Note that Laplace transform $\mathcal{L}\!\left(\omega\right)\!\left(\lambda\right)$ converges to zero as $\lambda \rightarrow \infty$. It follows from double inequality
$$
0 \leqslant \int\limits_{0}^{\infty} \omega\left(x\right)e^{-\lambda x}\,\mathrm{d}x \leqslant \int\limits_{0}^{\infty} e^{-\lambda x}\,\mathrm{d}x = \dfrac{1}{\lambda}
$$
Now integrate \eqref{diff eq} from $0$ to $\infty$
\begin{align}
\int\limits_{0}^{\infty} \dfrac{\mathrm{d}}{\mathrm{d}x}\Big(x\omega\!\left(x\right)\!\Big)e^{-\lambda x}\,\mathrm{d}x &= \int\limits_{1}^{\infty} \dfrac{\mathrm{d}} {\mathrm{d}x}\Big(x\omega\!\left(x\right)\!\Big)e^{-\lambda x}\,\mathrm{d}x \\
&= x\omega\!\left(x\right)e^{-\lambda x}\Bigg|_{1}^{\infty} + \lambda\int\limits_{1}^{\infty} x\omega\!\left(x\right)e^{-\lambda x}\,\mathrm{d}x \\
&= -e^{-\lambda} + \lambda\int\limits_{0}^{\infty} x\omega\!\left(x\right)e^{-\lambda x}\,\mathrm{d}x \\
&= -e^{-\lambda} - \lambda\dot{\mathcal{L}}\!\left(\omega\right)\!\left(\lambda\right) \\
&= \int\limits_{0}^{\infty} \omega\!\left(x - 1\right)e^{-\lambda x}\,\mathrm{d}x \\
&= \int\limits_{1}^{\infty} \omega\!\left(x - 1\right)e^{-\lambda x}\,\mathrm{d}x \\
&= e^{-\lambda}\mathcal{L}\!\left(\omega\right)\!\left(\lambda\right) \\
\end{align}
So $\mathcal{L}$ satisfy next linear differential equation:
\begin{equation}
-\lambda\dot{\mathcal{L}}\!\left(\omega\right)\!\left(\lambda\right) = e^{-\lambda}\Big(\mathcal{L}\!\left(\omega\right)\!\left(\lambda\right) + 1\Big)
\end{equation}
Rewriting it and integrating from $\lambda$ to $\infty$:
\begin{gather}
\int\limits_{\lambda}^{\infty} \dfrac{\dot{\mathcal{L}}\!\left(\omega\right)\!\left(t\right)}{\mathcal{L}\!\left(\omega\right)\!\left(t\right) + 1}\,\mathrm{d}t = -\int\limits_{\lambda}^{\infty} \dfrac{e^{-t}}{t}\,\mathrm{d}t \\[1 ex]
\ln\!\left(\mathcal{L}\!\left(\omega\right)\!\left(\lambda\right) + 1\right) = E_{1}\!\left(\lambda\right) \\[1 ex]
\mathcal{L}\!\left(\omega\right)\!\left(\lambda\right) = \exp\!\left(E_{1}\!\left(\lambda\right)\right) - 1
\end{gather}

Claim 6:
$$\omega_{\infty} = e^{-\gamma}.$$

Let us look over next integral
\begin{align}
\mathfrak{I}\!\left(\lambda\right) = \int\limits_{1}^{\infty} \Big(\omega\left(x\right) - \omega_{\infty}\!\Big)e^{-\lambda x}\,\mathrm{d}x
\end{align}
, where $\lambda \geqslant 0$. It converges uniformly on whole parameter domain.

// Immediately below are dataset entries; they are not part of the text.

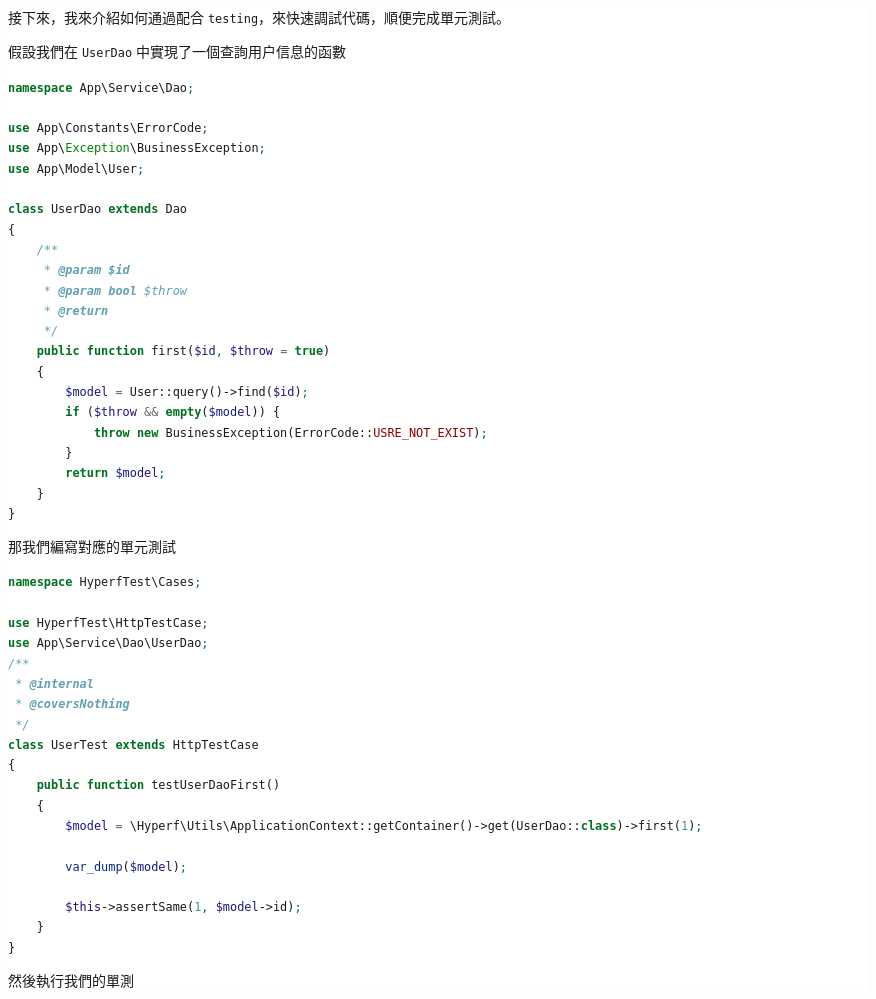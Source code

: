 接下來，我來介紹如何通過配合 `testing`，來快速調試代碼，順便完成單元測試。

假設我們在 `UserDao` 中實現了一個查詢用户信息的函數
```php
namespace App\Service\Dao;

use App\Constants\ErrorCode;
use App\Exception\BusinessException;
use App\Model\User;

class UserDao extends Dao
{
    /**
     * @param $id
     * @param bool $throw
     * @return
     */
    public function first($id, $throw = true)
    {
        $model = User::query()->find($id);
        if ($throw && empty($model)) {
            throw new BusinessException(ErrorCode::USRE_NOT_EXIST);
        }
        return $model;
    }
}
```

那我們編寫對應的單元測試

```php
namespace HyperfTest\Cases;

use HyperfTest\HttpTestCase;
use App\Service\Dao\UserDao;
/**
 * @internal
 * @coversNothing
 */
class UserTest extends HttpTestCase
{
    public function testUserDaoFirst()
    {
        $model = \Hyperf\Utils\ApplicationContext::getContainer()->get(UserDao::class)->first(1);

        var_dump($model);

        $this->assertSame(1, $model->id);
    }
}
```

然後執行我們的單測
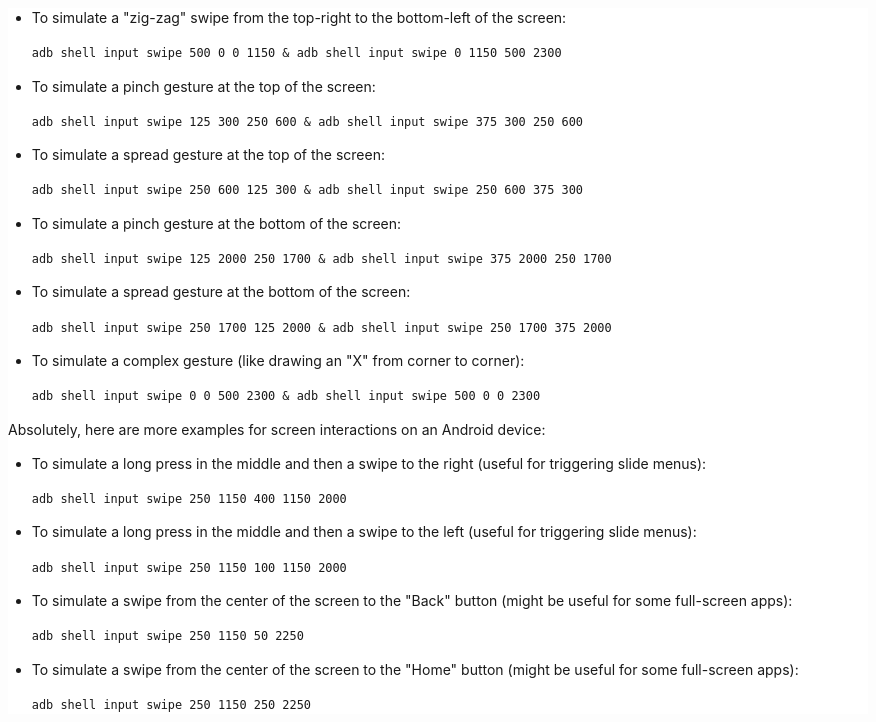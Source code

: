 - To simulate a "zig-zag" swipe from the top-right to the bottom-left of the screen:
    ```
    adb shell input swipe 500 0 0 1150 & adb shell input swipe 0 1150 500 2300
    ```

- To simulate a pinch gesture at the top of the screen:
    ```
    adb shell input swipe 125 300 250 600 & adb shell input swipe 375 300 250 600
    ```

- To simulate a spread gesture at the top of the screen:
    ```
    adb shell input swipe 250 600 125 300 & adb shell input swipe 250 600 375 300
    ```

- To simulate a pinch gesture at the bottom of the screen:
    ```
    adb shell input swipe 125 2000 250 1700 & adb shell input swipe 375 2000 250 1700
    ```

- To simulate a spread gesture at the bottom of the screen:
    ```
    adb shell input swipe 250 1700 125 2000 & adb shell input swipe 250 1700 375 2000
    ```

- To simulate a complex gesture (like drawing an "X" from corner to corner):
    ```
    adb shell input swipe 0 0 500 2300 & adb shell input swipe 500 0 0 2300
    ```

Absolutely, here are more examples for screen interactions on an Android device:

- To simulate a long press in the middle and then a swipe to the right (useful for triggering slide menus):
    ```
    adb shell input swipe 250 1150 400 1150 2000
    ```

- To simulate a long press in the middle and then a swipe to the left (useful for triggering slide menus):
    ```
    adb shell input swipe 250 1150 100 1150 2000
    ```

- To simulate a swipe from the center of the screen to the "Back" button (might be useful for some full-screen apps):
    ```
    adb shell input swipe 250 1150 50 2250
    ```

- To simulate a swipe from the center of the screen to the "Home" button (might be useful for some full-screen apps):
    ```
    adb shell input swipe 250 1150 250 2250
    ```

Indeed, via Weierstrass test
\begin{align}
\int\limits_{1}^{\infty} \Big|\omega\left(x\right) - \omega_{\infty}\!\Big|e^{-\lambda x}\,\mathrm{d}x &\leqslant \int\limits_{1}^{\infty} \Big|\omega\left(x\right) - \omega_{\infty}\!\Big|\,\mathrm{d}x \\
&\leqslant \int\limits_{1}^{2} \Big|\omega\left(x\right) - \omega_{\infty}\!\Big|\,\mathrm{d}x + \int\limits_{2}^{\infty} \Big|\omega\left(x\right) - \omega_{\infty}\!\Big|\,\mathrm{d}x \\
&\leqslant 2 + \int\limits_{2}^{\infty}\!\left(\,\int\limits_{x}^{\infty} \Big|\dot{\omega}\left(t\right)\!\Big|\,\mathrm{d}t\right)\,\mathrm{d}x \\
&\leqslant 2 + 4\int\limits_{2}^{\infty}\!\left(\,\int\limits_{x}^{\infty} \dfrac{1}{\Gamma\!\left(1+t\right)}\,\mathrm{d}t\right)\,\mathrm{d}x \\
&< \infty
\end{align}
So $\mathfrak{I}\!\left(0\right)$ exists and finite. As integrand of $\mathfrak{I}$ is continuous as a function of two arguments, then $\mathfrak{I}$ continuous itself and
\begin{align}
\mathfrak{I}\!\left(0\right) &= \lim\limits_{\lambda \rightarrow 0^{+}} \mathfrak{I}\!\left(\lambda\right) \\
&= \lim\limits_{\lambda \rightarrow 0^{+}}\left(\mathcal{L}\!\left(\omega\right)\!\left(\lambda\right) - \omega_{\infty}\dfrac{e^{-\lambda}}{\lambda}\right) \\
&= \lim\limits_{\lambda \rightarrow 0^{+}} \dfrac{1}{\lambda}\Big(\lambda \left(\exp \circ E_{1}\right)\!\left(\lambda\right) - \omega_{\infty}e^{-\lambda}\Big) - 1
\end{align}
So we must have $\lambda \left(\exp \circ E_{1}\right)\!\left(\lambda\right) \rightarrow \omega_{\infty}$
\begin{align}
\omega_{\infty} &= \lim\limits_{\lambda \rightarrow 0^{+}} \lambda \left(\exp \circ E_{1}\right)\!\left(\lambda\right) \\
&= \lim\limits_{\lambda \rightarrow 0^{+}}  \exp\!\left(\ln \lambda + \int\limits_{\lambda}^{\infty} \dfrac{e^{-t}}{t}\,\mathrm{d}t\right) \\
&= \lim\limits_{\lambda \rightarrow 0^{+}}  \exp\!\left(\ln \lambda - e^{-\lambda}\ln \lambda + \int\limits_{\lambda}^{\infty} e^{-t}\ln t\,\mathrm{d}t\right) \\
&= \exp\!\left(\int\limits_{0}^{\infty} e^{-t}\ln t\,\mathrm{d}t\right) \\
&= e^{-\gamma}
\end{align}